First, we transformed the constructs Psuc2-mOrange-pTUM100 and Panb1-mOrange-pTUM100 in w303. The promoter activity was analysed in fluorescence microscopy and using the plate reader. The activity equals 3.8% of Padh1 activity for Psuc2 and 1.9% of Padh1 activity for Panb1. The maximal activity of these promotors also limits the maximal reporter expression and therefore also the sensitivity of the measurement system. Thus, a higher promoter activity was desirable.

Next, we investigated which other factors influence the promoter activity, especially the intrinsic repressor level. Therefore, we transformed the same constructs in mutant yeast strains with deficient rox1 (YPR065W) or mig1 (systematic gene name: YGL035C), see fig. 7 + 8. The promoter activity was enhanced by a factor of 2.6 for Psuc2 and 13.8 for Panb1. We therefore intend to implement our system in these deficient strains allowing higher reporter expression levels. Furthermore, the function of MIG1 in glucose repression is well described (Santangelo, 2006). We observed an increase in promotor activity upon changing the medium from SC-Ura (2% glucose) to SC-Ura (2% galactose) for wt as well as the Mig deficient strain (fig. 9 + 10). This effect has to be considered if we intend to use Psuc2 together with a GAL-promotoer in further characterization.

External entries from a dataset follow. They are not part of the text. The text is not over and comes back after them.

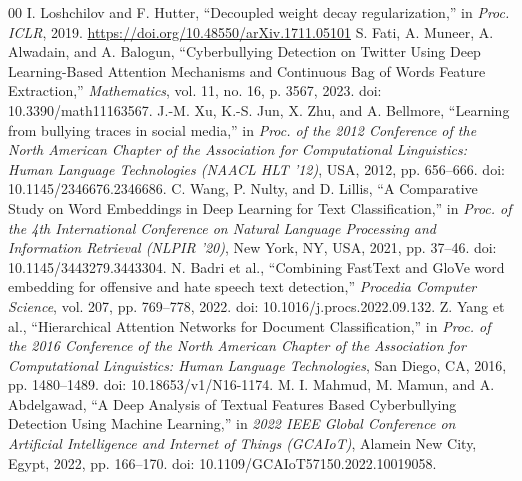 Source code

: \documentclass[journal]{IEEEtran}
\begin{document}
\begin{thebibliography}{00}
 I. Loshchilov and F. Hutter, ``Decoupled weight decay regularization,'' in \textit{Proc. ICLR}, 2019. \url{https://doi.org/10.48550/arXiv.1711.05101}
 S. Fati, A. Muneer, A. Alwadain, and A. Balogun, ``Cyberbullying Detection on Twitter Using Deep Learning-Based Attention Mechanisms and Continuous Bag of Words Feature Extraction,'' \textit{Mathematics}, vol. 11, no. 16, p. 3567, 2023. doi: 10.3390/math11163567.
 J.-M. Xu, K.-S. Jun, X. Zhu, and A. Bellmore, ``Learning from bullying traces in social media,'' in \textit{Proc. of the 2012 Conference of the North American Chapter of the Association for Computational Linguistics: Human Language Technologies (NAACL HLT '12)}, USA, 2012, pp. 656--666. doi: 10.1145/2346676.2346686.
 C. Wang, P. Nulty, and D. Lillis, ``A Comparative Study on Word Embeddings in Deep Learning for Text Classification,'' in \textit{Proc. of the 4th International Conference on Natural Language Processing and Information Retrieval (NLPIR '20)}, New York, NY, USA, 2021, pp. 37--46. doi: 10.1145/3443279.3443304.
 N. Badri et al., ``Combining FastText and GloVe word embedding for offensive and hate speech text detection,'' \textit{Procedia Computer Science}, vol. 207, pp. 769--778, 2022. doi: 10.1016/j.procs.2022.09.132.
 Z. Yang et al., ``Hierarchical Attention Networks for Document Classification,'' in \textit{Proc. of the 2016 Conference of the North American Chapter of the Association for Computational Linguistics: Human Language Technologies}, San Diego, CA, 2016, pp. 1480--1489. doi: 10.18653/v1/N16-1174.
 M. I. Mahmud, M. Mamun, and A. Abdelgawad, ``A Deep Analysis of Textual Features Based Cyberbullying Detection Using Machine Learning,'' in \textit{2022 IEEE Global Conference on Artificial Intelligence and Internet of Things (GCAIoT)}, Alamein New City, Egypt, 2022, pp. 166--170. doi: 10.1109/GCAIoT57150.2022.10019058.
\end{thebibliography}
\end{document}
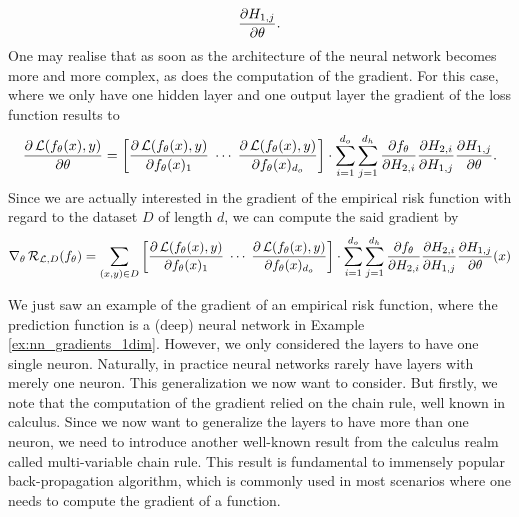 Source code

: \begin{example}
\begin{enumerate}
\begin{align*}
\frac{\partial H_{1,j}}{\partial \theta}.
\end{align*}
One may realise that as soon as the architecture of the neural network becomes more and more complex, as does the computation of the gradient. For this case, where we only have one hidden layer and one output layer the gradient of the loss function results to
\begin{align*}
\frac{\partial \operatorname{\mathcal{L}}(f_{\theta}(x), y)}{\partial \theta} = \left[\begin{matrix}
\displaystyle\frac{\partial \operatorname{\mathcal{L}}(f_{\theta}(x), y)}{\partial f_{\theta}(x)_1}\; \cdots\; \frac{\partial \operatorname{\mathcal{L}}(f_{\theta}(x), y)}{\partial f_{\theta}(x)_{d_o}}
\end{matrix} \right] \cdot \sum_{i=1}^{d_o} \sum_{j=1}^{d_h} \frac{\partial f_{\theta}}{\partial H_{2,i}} \frac{\partial H_{2,i}}{\partial H_{1,j}}
\frac{\partial H_{1,j}}{\partial \theta}.
\end{align*}
Since we are actually interested in the gradient of the empirical risk function with regard to the dataset $D$ of length $d$, we can compute the said gradient by
\begin{align*}
\nabla_{\theta} \operatorname{\mathcal{R}}_{\operatorname{\mathcal{L}}, D} (f_{\theta}) = \sum_{(x, y)\in D} \left[\begin{matrix}
\displaystyle\frac{\partial \operatorname{\mathcal{L}}(f_{\theta}(x), y)}{\partial f_{\theta}(x)_1}\; \cdots\; \frac{\partial \operatorname{\mathcal{L}}(f_{\theta}(x), y)}{\partial f_{\theta}(x)_{d_o}}
\end{matrix} \right] \cdot \sum_{i=1}^{d_o} \sum_{j=1}^{d_h} \frac{\partial f_{\theta}}{\partial H_{2,i}} \frac{\partial H_{2,i}}{\partial H_{1,j}}
\frac{\partial H_{1,j}}{\partial \theta} (x)
\end{align*}
\fi
\end{enumerate}
\end{example}

We just saw an example of the gradient of an empirical risk function, where the prediction function is a (deep) neural network in Example \ref{ex:nn_gradients_1dim}. However, we only considered the layers to have one single neuron. Naturally, in practice neural networks rarely have layers with merely one neuron. This generalization we now want to consider. But firstly, we note that the computation of the gradient relied on the chain rule, well known in calculus. Since we now want to generalize the layers to have more than one neuron, we need to introduce another well-known result from the calculus realm called multi-variable chain rule. This result is fundamental to immensely popular back-propagation algorithm, which is commonly used in most scenarios where one needs to compute the gradient of a function.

Fig. 7: Increased promoter activity of Psuc2 and Panb1 in repressor deficient strains. Fluorescence was detected using a RFP filter set (ET Bandpass 470/40, ET Bandpass 572/35).

 

Fig. 8: Promoter activity of Psuc2 and Panb1 in repressor deficient strains. The promoter activity was enhanced by a factor of 2.6 for Psuc2 and 13.8 for Panb1. Fluorescence was measured using a plate reader (Ex: 548nm +/-9nm, Em: 581nm +/-20nm) and normalized to OD600 of the cell suspension. All measurements were performed as triplicates.

 

Fig. 9: Alterations of mOrange expression upon galactose induction of w303 containing Psuc2-mOrange-pTUM100. Fluorescence was measured using a plate reader (Ex: 548nm +/-9nm, Em: 581nm +/-20nm) and normalized to OD600 of the cell suspension. All measurements were performed as duplicates.

 

Fig. 10: Alterations of mOrange expression upon galactose induction of mig1 deficient yeast containing Psuc2-mOrange-pTUM100. Fluorescence was measured using a plate reader (Ex: 548nm +/-9nm, Em: 581nm +/-20nm) and normalized to OD600 of the cell suspension. All measurements were performed as duplicates.

 

References

SANTANGELO, G. M. 2006. Glucose signaling in Saccharomyces cerevisiae. Microbiol Mol Biol Rev, 70, 253-82.